何故抱きしめられているのか……それよりも先に

メリッサ様が見つかった事に驚く。


「見つかった?何処で?」


「宰相だ。宰相の別邸に居る」


「では……宰相は初めから私の正体に気付いて?」


「いや。きっとあの……庭で会った時に気付かれたんだ。あれまではバレていなかった筈だ」


「ならば何故その時に宰相はそう言わなかったのかしら?」


「ベイカー公爵の力を借りる為の餌にしたんだろ。もしかすると、脅したのかもしれない」


なるほど。あり得る話だ。ではベイカー公爵も宰相の味方……という訳だ。


ノアは続ける。


「マギーが居なくなっただろう?」


「ええ。急に」


「宰相が黒幕かもしれないと思った俺は、賭けをした。

マギーにベイカー公爵の名で手紙を書いたんだ『直に反乱軍が王宮に攻め入る。そこから逃げてメリッサの元へ戻れ』ってな。お陰でメリッサの隠れ家が分かった。マギーはメリッサの元へと戻る前に捕らえてある」


「じゃあマギーはメリッサ様が何処に居るのかを知ってて?」


「あぁ。ある日……マギーが王宮に出入りする業者に何か渡しているのを見たんだ。そいつを追跡したんだが……そこから何人もの人間が入れ替わり立ち替わりでな……結局見失ってしまった。

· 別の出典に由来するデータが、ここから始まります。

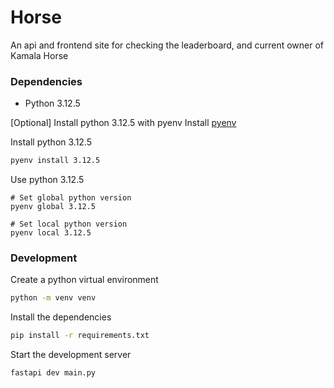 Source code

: # Horse
An api and frontend site for checking the leaderboard, and current owner of Kamala Horse

### Dependencies

* Python 3.12.5

\[Optional\] Install python 3.12.5 with pyenv
Install [pyenv](https://github.com/pyenv/pyenv)

Install python 3.12.5
```bash
pyenv install 3.12.5
```

Use python 3.12.5
```
# Set global python version
pyenv global 3.12.5

# Set local python version
pyenv local 3.12.5
```

### Development

Create a python virtual environment
```bash
python -m venv venv
```

Install the dependencies
```bash
pip install -r requirements.txt
```

Start the development server
```bash
fastapi dev main.py
```
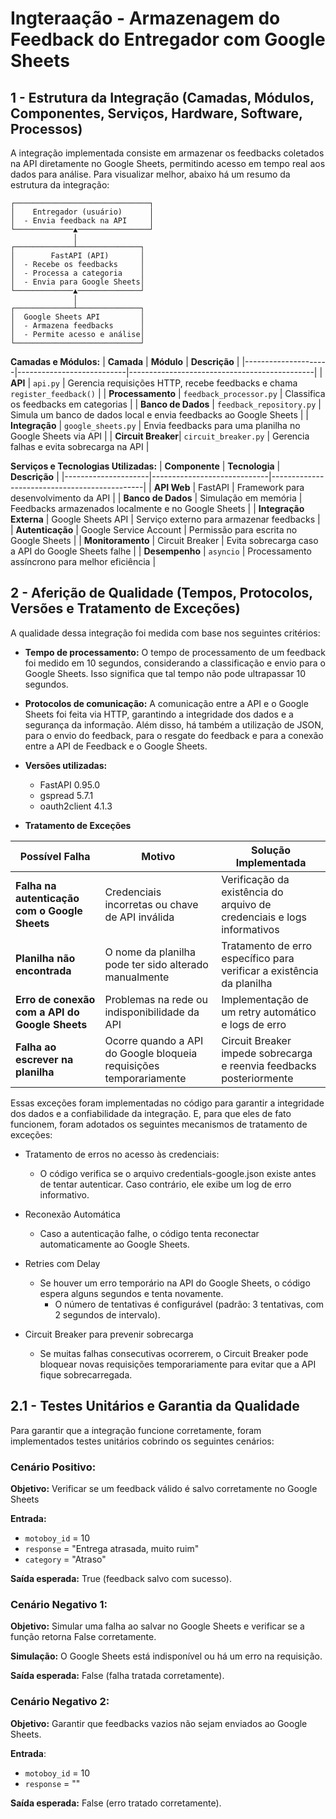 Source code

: # Ingteraação - Armazenagem do Feedback do Entregador com Google Sheets

## 1 - Estrutura da Integração (Camadas, Módulos, Componentes, Serviços, Hardware, Software, Processos)

A integração implementada consiste em armazenar os feedbacks coletados na API diretamente no Google Sheets, permitindo acesso em tempo real aos dados para análise. Para visualizar melhor, abaixo há um resumo da estrutura da integração:

```
┌──────────────────────────────┐
│    Entregador (usuário)      │
│  - Envia feedback na API     │
└─────────────▲────────────────┘
              │
┌─────────────┴──────────────┐
│        FastAPI (API)       │
│  - Recebe os feedbacks     │
│  - Processa a categoria    │
│  - Envia para Google Sheets│
└─────────────▲──────────────┘
              │
┌─────────────┴──────────────┐
│  Google Sheets API         │
│  - Armazena feedbacks      │
│  - Permite acesso e análise│
└────────────────────────────┘
```

**Camadas e Módulos:**
| **Camada**          | **Módulo**                 | **Descrição**                                  |
|---------------------|---------------------------|----------------------------------------------|
| **API**            | `api.py`                   | Gerencia requisições HTTP, recebe feedbacks e chama `register_feedback()` |
| **Processamento**  | `feedback_processor.py`    | Classifica os feedbacks em categorias       |
| **Banco de Dados** | `feedback_repository.py`   | Simula um banco de dados local e envia feedbacks ao Google Sheets |
| **Integração**     | `google_sheets.py`         | Envia feedbacks para uma planilha no Google Sheets via API |
| **Circuit Breaker**| `circuit_breaker.py`       | Gerencia falhas e evita sobrecarga na API   |

**Serviços e Tecnologias Utilizadas:**
| **Componente**      | **Tecnologia**                | **Descrição**                                  |
|---------------------|-----------------------------|----------------------------------------------|
| **API Web**        | FastAPI                      | Framework para desenvolvimento da API       |
| **Banco de Dados** | Simulação em memória         | Feedbacks armazenados localmente e no Google Sheets |
| **Integração Externa** | Google Sheets API      | Serviço externo para armazenar feedbacks    |
| **Autenticação**   | Google Service Account       | Permissão para escrita no Google Sheets     |
| **Monitoramento**  | Circuit Breaker              | Evita sobrecarga caso a API do Google Sheets falhe |
| **Desempenho**     | `asyncio`                    | Processamento assíncrono para melhor eficiência |

## 2 - Aferição de Qualidade (Tempos, Protocolos, Versões e Tratamento de Exceções)

A qualidade dessa integração foi medida com base nos seguintes critérios:
- **Tempo de processamento:** O tempo de processamento de um feedback foi medido em 10 segundos, considerando a classificação e envio para o Google Sheets. Isso significa que tal tempo não pode ultrapassar 10 segundos.
- **Protocolos de comunicação:** A comunicação entre a API e o Google Sheets foi feita via HTTP, garantindo a integridade dos dados e a segurança da informação. Além disso, há também a utilização de JSON, para o envio do feedback, para o resgate do feedback e para a conexão entre a API de Feedback e o Google Sheets.
- **Versões utilizadas:** 
  - FastAPI 0.95.0
  - gspread 5.7.1
  - oauth2client 4.1.3

- **Tratamento de Exceções**

| **Possível Falha**                                  | **Motivo**                                          | **Solução Implementada**                                   |
|-----------------------------------------------------|-----------------------------------------------------|-----------------------------------------------------------|
| **Falha na autenticação com o Google Sheets**      | Credenciais incorretas ou chave de API inválida    | Verificação da existência do arquivo de credenciais e logs informativos |
| **Planilha não encontrada**                         | O nome da planilha pode ter sido alterado manualmente | Tratamento de erro específico para verificar a existência da planilha |
| **Erro de conexão com a API do Google Sheets**     | Problemas na rede ou indisponibilidade da API      | Implementação de um retry automático e logs de erro      |
| **Falha ao escrever na planilha**                  | Ocorre quando a API do Google bloqueia requisições temporariamente | Circuit Breaker impede sobrecarga e reenvia feedbacks posteriormente |

Essas exceções foram implementadas no código para garantir a integridade dos dados e a confiabilidade da integração. E, para que eles de fato funcionem, foram adotados os seguintes mecanismos de tratamento de exceções:
- Tratamento de erros no acesso às credenciais:
  - O código verifica se o arquivo credentials-google.json existe antes de tentar autenticar. Caso contrário, ele exibe um log de erro informativo.

- Reconexão Automática
	- Caso a autenticação falhe, o código tenta reconectar automaticamente ao Google Sheets.

- Retries com Delay
  - Se houver um erro temporário na API do Google Sheets, o código espera alguns segundos e tenta novamente.
	- O número de tentativas é configurável (padrão: 3 tentativas, com 2 segundos de intervalo).

- Circuit Breaker para prevenir sobrecarga
	- Se muitas falhas consecutivas ocorrerem, o Circuit Breaker pode bloquear novas requisições temporariamente para evitar que a API fique sobrecarregada.

## 2.1 - Testes Unitários e Garantia da Qualidade

Para garantir que a integração funcione corretamente, foram implementados testes unitários cobrindo os seguintes cenários:

### Cenário Positivo:
**Objetivo:** Verificar se um feedback válido é salvo corretamente no Google Sheets

**Entrada:**
-  `motoboy_id` = 10
- `response` = "Entrega atrasada, muito ruim"
- `category` = "Atraso"

**Saída esperada:** True (feedback salvo com sucesso).

### Cenário Negativo 1:
**Objetivo:** Simular uma falha ao salvar no Google Sheets e verificar se a função retorna False corretamente.

**Simulação:** O Google Sheets está indisponível ou há um erro na requisição.

**Saída esperada:** False (falha tratada corretamente).

### Cenário Negativo 2:
**Objetivo:** Garantir que feedbacks vazios não sejam enviados ao Google Sheets.

**Entrada**:
- `motoboy_id` = 10
- `response` = ""

**Saída esperada:** False (erro tratado corretamente). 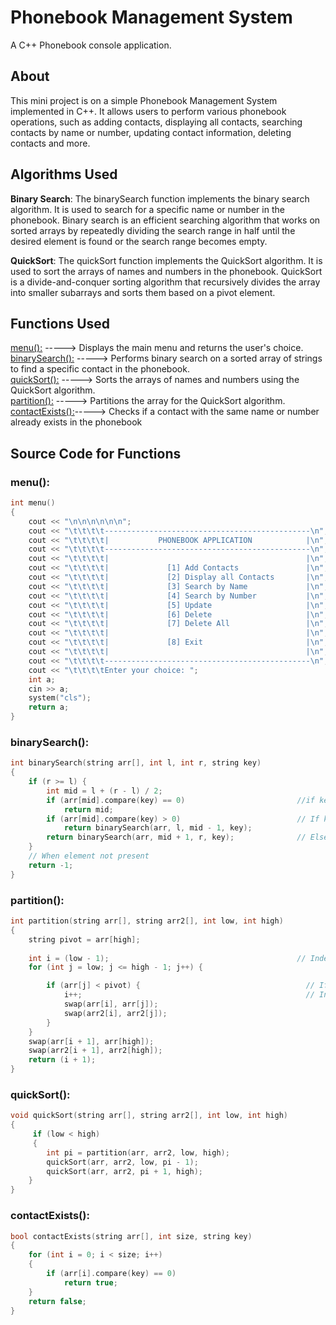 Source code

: 
# Phonebook Management System

A C++ Phonebook console application.


## About
This mini project is on a simple Phonebook Management System implemented in C++. It allows users to perform various phonebook operations, such as adding contacts, displaying all contacts, searching contacts by name or number, updating contact information, deleting contacts and more. 
## Algorithms Used
**Binary Search**: The binarySearch function implements the binary search algorithm. It is used to search for a specific name or number in the phonebook. Binary search is an efficient searching algorithm that works on sorted arrays by repeatedly dividing the search range in half until the desired element is found or the search range becomes empty.

**QuickSort**: The quickSort function implements the QuickSort algorithm. It is used to sort the arrays of names and numbers in the phonebook. QuickSort is a divide-and-conquer sorting algorithm that recursively divides the array into smaller subarrays and sorts them based on a pivot element.
## Functions Used
[menu():](#menu) -----> Displays the main menu and returns the user's choice.\
[binarySearch():](#binarySearch) -----> Performs binary search on a sorted array of strings to find a specific contact in the phonebook.\
[quickSort():](#quickSort) -----> Sorts the arrays of names and numbers using the QuickSort algorithm.\
[partition():](#partition) -----> Partitions the array for the QuickSort algorithm.\
[contactExists():](#contactExists)-----> Checks if a contact with the same name or number already exists in the phonebook
## Source Code for Functions
### menu():
```cpp
int menu()
{
    cout << "\n\n\n\n\n\n";
    cout << "\t\t\t\t----------------------------------------------\n";
    cout << "\t\t\t\t|           PHONEBOOK APPLICATION            |\n";
    cout << "\t\t\t\t----------------------------------------------\n";
    cout << "\t\t\t\t|                                            |\n";
    cout << "\t\t\t\t|             [1] Add Contacts               |\n";
    cout << "\t\t\t\t|             [2] Display all Contacts       |\n";
    cout << "\t\t\t\t|             [3] Search by Name             |\n";
    cout << "\t\t\t\t|             [4] Search by Number           |\n";
    cout << "\t\t\t\t|             [5] Update                     |\n";
    cout << "\t\t\t\t|             [6] Delete                     |\n";
    cout << "\t\t\t\t|             [7] Delete All                 |\n";
    cout << "\t\t\t\t|                                            |\n";
    cout << "\t\t\t\t|             [8] Exit                       |\n";
    cout << "\t\t\t\t|                                            |\n";
    cout << "\t\t\t\t----------------------------------------------\n";
    cout << "\t\t\t\tEnter your choice: ";
    int a;
    cin >> a;
    system("cls");
    return a;
}
```
### binarySearch():
```cpp
int binarySearch(string arr[], int l, int r, string key)
{
	if (r >= l) {
        int mid = l + (r - l) / 2;
        if (arr[mid].compare(key) == 0)							//if key is middle element
            return mid;
        if (arr[mid].compare(key) > 0)							// If key smaller than mid, do recursion for left subarray
            return binarySearch(arr, l, mid - 1, key);
        return binarySearch(arr, mid + 1, r, key);				// Else in right subarray
    }
    // When element not present
    return -1;
}
```
### partition():
```cpp
int partition(string arr[], string arr2[], int low, int high)
{
    string pivot = arr[high];
    
    int i = (low - 1);											// Index of smaller element and indicates the right position of pivot found so far
    for (int j = low; j <= high - 1; j++) {

        if (arr[j] < pivot) {									  // If current element is smaller than the pivot
            i++;												  // Increment index of smaller element
            swap(arr[i], arr[j]);
            swap(arr2[i], arr2[j]);
        }
    }
    swap(arr[i + 1], arr[high]);
    swap(arr2[i + 1], arr2[high]);
    return (i + 1);
}
```
### quickSort():
```cpp
void quickSort(string arr[], string arr2[], int low, int high)
{
     if (low < high) 
	 {
        int pi = partition(arr, arr2, low, high);
        quickSort(arr, arr2, low, pi - 1);
        quickSort(arr, arr2, pi + 1, high);
    }
}
```
### contactExists():
```cpp
bool contactExists(string arr[], int size, string key)
{
    for (int i = 0; i < size; i++)
    {
        if (arr[i].compare(key) == 0)
            return true;
    }
    return false;
}
```

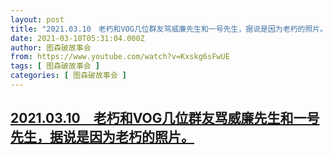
 ```yaml
---
layout: post
title: "2021.03.10　老朽和VOG几位群友骂威廉先生和一号先生，据说是因为老朽的照片。"
date: 2021-03-10T05:31:04.000Z
author: 图森破故事会
from: https://www.youtube.com/watch?v=Kxskg6sFwUE
tags: [ 图森破故事会 ]
categories: [ 图森破故事会 ]
---
```

<!--1615354264000-->
[2021.03.10　老朽和VOG几位群友骂威廉先生和一号先生，据说是因为老朽的照片。](https://www.youtube.com/watch?v=Kxskg6sFwUE)
------

<div>

</div>
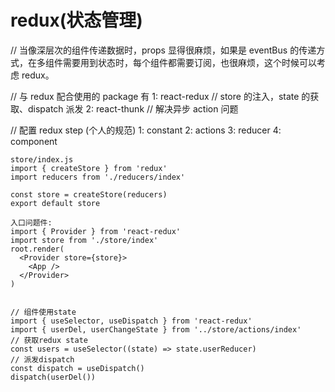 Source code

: # redux(状态管理)

// 当像深层次的组件传递数据时，props 显得很麻烦，如果是 eventBus 的传递方式，在多组件需要用到状态时，每个组件都需要订阅，也很麻烦，这个时候可以考虑 redux。

// 与 redux 配合使用的 package 有
1: react-redux // store 的注入，state 的获取、dispatch 派发
2: react-thunk // 解决异步 action 问题

// 配置 redux step
(个人的规范)
1: constant
2: actions
3: reducer
4: component

```
store/index.js
import { createStore } from 'redux'
import reducers from './reducers/index'

const store = createStore(reducers)
export default store

入口问题件:
import { Provider } from 'react-redux'
import store from './store/index'
root.render(
  <Provider store={store}>
    <App />
  </Provider>
)


// 组件使用state
import { useSelector, useDispatch } from 'react-redux'
import { userDel, userChangeState } from '../store/actions/index'
// 获取redux state
const users = useSelector((state) => state.userReducer)
// 派发dispatch
const dispatch = useDispatch()
dispatch(userDel())
```
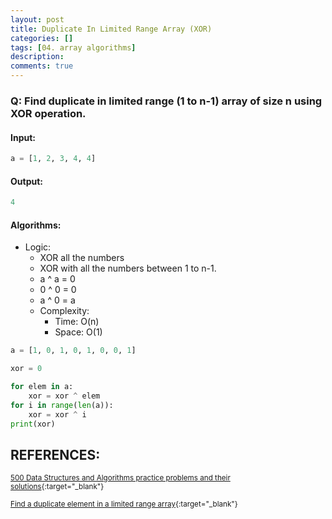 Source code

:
```yaml
---
layout: post
title: Duplicate In Limited Range Array (XOR)
categories: []
tags: [04. array algorithms]
description:
comments: true
---
```


### Q: Find duplicate in limited range (1 to n-1) array of size n using XOR operation.

#### Input:

```python
a = [1, 2, 3, 4, 4]
```

#### Output:

```python
4
```

#### Algorithms:

* Logic:
  * XOR all the numbers
  * XOR with all the numbers between 1 to n-1.
  * a ^ a = 0
  * 0 ^ 0 = 0
  * a ^ 0 = a
  * Complexity:
    * Time:     O(n)
    * Space:    O(1)

```python
a = [1, 0, 1, 0, 1, 0, 0, 1]

xor = 0

for elem in a:
    xor = xor ^ elem
for i in range(len(a)):
    xor = xor ^ i
print(xor)
```

## REFERENCES:

<small>[500 Data Structures and Algorithms practice problems and their solutions](https://techiedelight.quora.com/500-Data-Structures-and-Algorithms-practice-problems-and-their-solutions){:target="_blank"}</small>

<small>[Find a duplicate element in a limited range array](http://www.techiedelight.com/find-duplicate-element-limited-range-array/){:target="_blank"}</small>
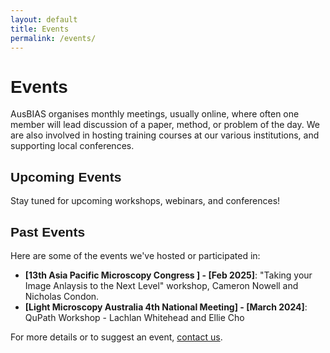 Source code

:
 ```yaml
---
layout: default
title: Events
permalink: /events/
---
```

<style>
@font-face {
  font-family: 'Oswald';
  src: url('/assets/fonts/oswald-regular.ttf');
}

h1, h2, h3, h4, h5, h6 {
  font-family: 'Oswald', sans-serif;
}
</style>
# Events

AusBIAS organises monthly meetings, usually online, where often one member will lead discussion of a paper, method, or problem of the day. 
We are also involved in hosting training courses at our various institutions, and supporting local conferences.

## Upcoming Events
Stay tuned for upcoming workshops, webinars, and conferences!

## Past Events
Here are some of the events we've hosted or participated in:
- **[13th Asia Pacific Microscopy Congress ] - [Feb 2025]**: "Taking your Image Anlaysis to the Next Level" workshop, Cameron Nowell and Nicholas Condon. 
- **[Light Microscopy Australia 4th National Meeting] - [March 2024]**: QuPath Workshop - Lachlan Whitehead and Ellie Cho


For more details or to suggest an event, [contact us](/contact/).
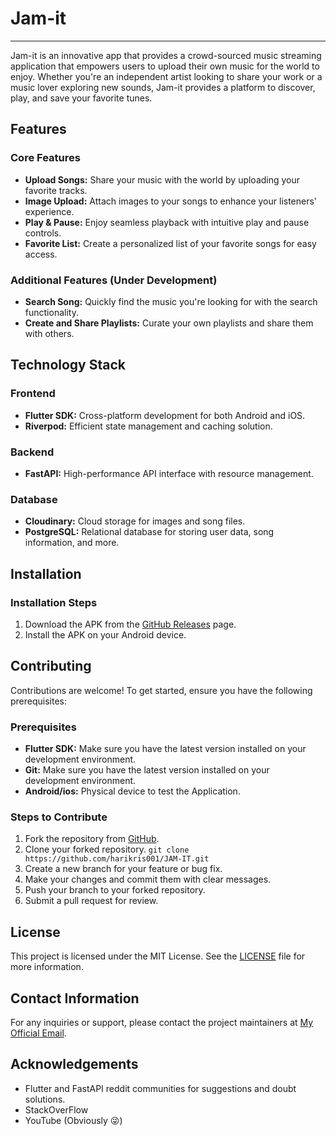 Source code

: # Jam-it
----

Jam-it is an innovative app that provides a crowd-sourced music streaming application that empowers users to upload their own music for the world to enjoy. Whether you're an independent artist looking to share your work or a music lover exploring new sounds, Jam-it provides a platform to discover, play, and save your favorite tunes.

## Features

### Core Features
- **Upload Songs:** Share your music with the world by uploading your favorite tracks.
- **Image Upload:** Attach images to your songs to enhance your listeners' experience.
- **Play & Pause:** Enjoy seamless playback with intuitive play and pause controls.
- **Favorite List:** Create a personalized list of your favorite songs for easy access.

### Additional Features (Under Development)
- **Search Song:** Quickly find the music you're looking for with the search functionality.
- **Create and Share Playlists:** Curate your own playlists and share them with others.

## Technology Stack

### Frontend
- **Flutter SDK:** Cross-platform development for both Android and iOS.
- **Riverpod:** Efficient state management and caching solution.

### Backend
- **FastAPI:** High-performance API interface with resource management.
  
### Database
- **Cloudinary:** Cloud storage for images and song files.
- **PostgreSQL:** Relational database for storing user data, song information, and more.

## Installation

### Installation Steps
1. Download the APK from the [GitHub Releases](https://github.com/harikris001/JAM-IT) page.
2. Install the APK on your Android device.

## Contributing

Contributions are welcome! To get started, ensure you have the following prerequisites:

### Prerequisites
- **Flutter SDK:** Make sure you have the latest version installed on your development environment.
- **Git:** Make sure you have the latest version installed on your development environment.
- **Android/ios:** Physical device to test the Application.

### Steps to Contribute
1. Fork the repository from [GitHub](https://github.com/harikris001/JAM-IT).
2. Clone your forked repository.
   ```git clone https://github.com/harikris001/JAM-IT.git```
3. Create a new branch for your feature or bug fix.
4. Make your changes and commit them with clear messages.
5. Push your branch to your forked repository.
6. Submit a pull request for review.

## License

This project is licensed under the MIT License. See the [LICENSE](https://github.com/harikris001/JAM-IT/blob/main/LICENSE) file for more information.

## Contact Information

For any inquiries or support, please contact the project maintainers at [My Official Email](mailto:harikrishnar.official@gmail.com).

## Acknowledgements

- Flutter and FastAPI reddit communities for suggestions and doubt solutions.
- StackOverFlow
- YouTube (Obviously 😜)
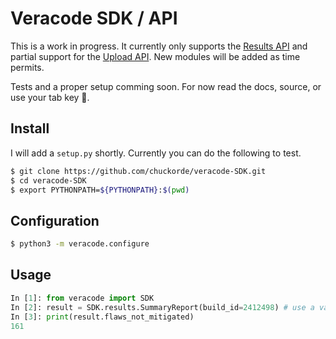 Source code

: # Veracode SDK / API 

This is a work in progress.  It currently only supports the [Results API](https://help.veracode.com/reader/LMv_dtSHyb7iIxAQznC~9w/WgCXPStuSb3isrDrHlmV9Q) and partial support for the [Upload API](https://help.veracode.com/reader/LMv_dtSHyb7iIxAQznC~9w/qUW0fV37Fd~NHav8afNqMg). New modules will be added as time permits.

Tests and a proper setup comming soon. For now read the docs, source, or use your tab key 🤪.

## Install

I will add a `setup.py` shortly.  Currently you can do the following to test.

```bash
$ git clone https://github.com/chuckorde/veracode-SDK.git 
$ cd veracode-SDK
$ export PYTHONPATH=${PYTHONPATH}:$(pwd)
```

## Configuration
```bash
$ python3 -m veracode.configure
```

## Usage

```python
In [1]: from veracode import SDK                                                                     
In [2]: result = SDK.results.SummaryReport(build_id=2412498) # use a valid id for your app.
In [3]: print(result.flaws_not_mitigated)                                                            
161

```
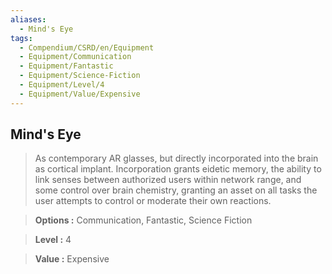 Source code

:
 ```yaml
---
aliases:
  - Mind's Eye
tags:
  - Compendium/CSRD/en/Equipment
  - Equipment/Communication
  - Equipment/Fantastic
  - Equipment/Science-Fiction
  - Equipment/Level/4
  - Equipment/Value/Expensive
---
```

    
      
## Mind's Eye      
      
>As contemporary AR glasses, but directly incorporated into the brain as cortical implant. Incorporation grants eidetic memory, the ability to link senses between authorized users within network range, and some control over brain chemistry, granting an asset on all tasks the user attempts to control or moderate their own reactions.      
> **Options :** Communication, Fantastic, Science Fiction      
> **Level :** 4      
> **Value :** Expensive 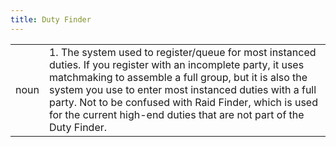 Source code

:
 ```yaml
---
title: Duty Finder
---
```

|||
|---|---|
| noun | 1.  	The system used to register/queue for most instanced duties. If you register with an incomplete party, it uses matchmaking to assemble a full group, but it is also the system you use to enter most instanced duties with a full party. Not to be confused with Raid Finder, which is used for the current high-end duties that are not part of the Duty Finder.	|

だが、あれは……メリッサへの報告書の類だったのではないかと思って」


「報告書……」


「ああ。お前の動向をメリッサは気にしていたらしい……っと。もう行かなきゃ。時間がない。

良いか?さっき言った様にするんだ。俺はお前を守る。信じろ」


そう言えば……何故私はノアに抱きしめられているのだろう。私は離れようと腕の中で身動ぐがノアはますます強く私を抱きしめた。


「ちょ……ちょっと」


「俺もこの先どうなるか分からない。だから今、言っておく。俺はお前が好きだ。たとえお前が陛下を想っていようとも」


「へ、陛下の事は……そんな風に想っている訳ではないわ。ただ……放っておけなくて」


「どっちだって良いよ。俺の気持ちは変わらない。最後にちゃんと伝えたかった」


「……縁起でもない事を言わないで。生きて……私を守るのでしょう?」


私がそう言うと、ノアが少し笑った様な気配がした。そして、ノアの腕の力が緩む。

私からノアが離れようとした瞬間、ノアの顔色が変わった。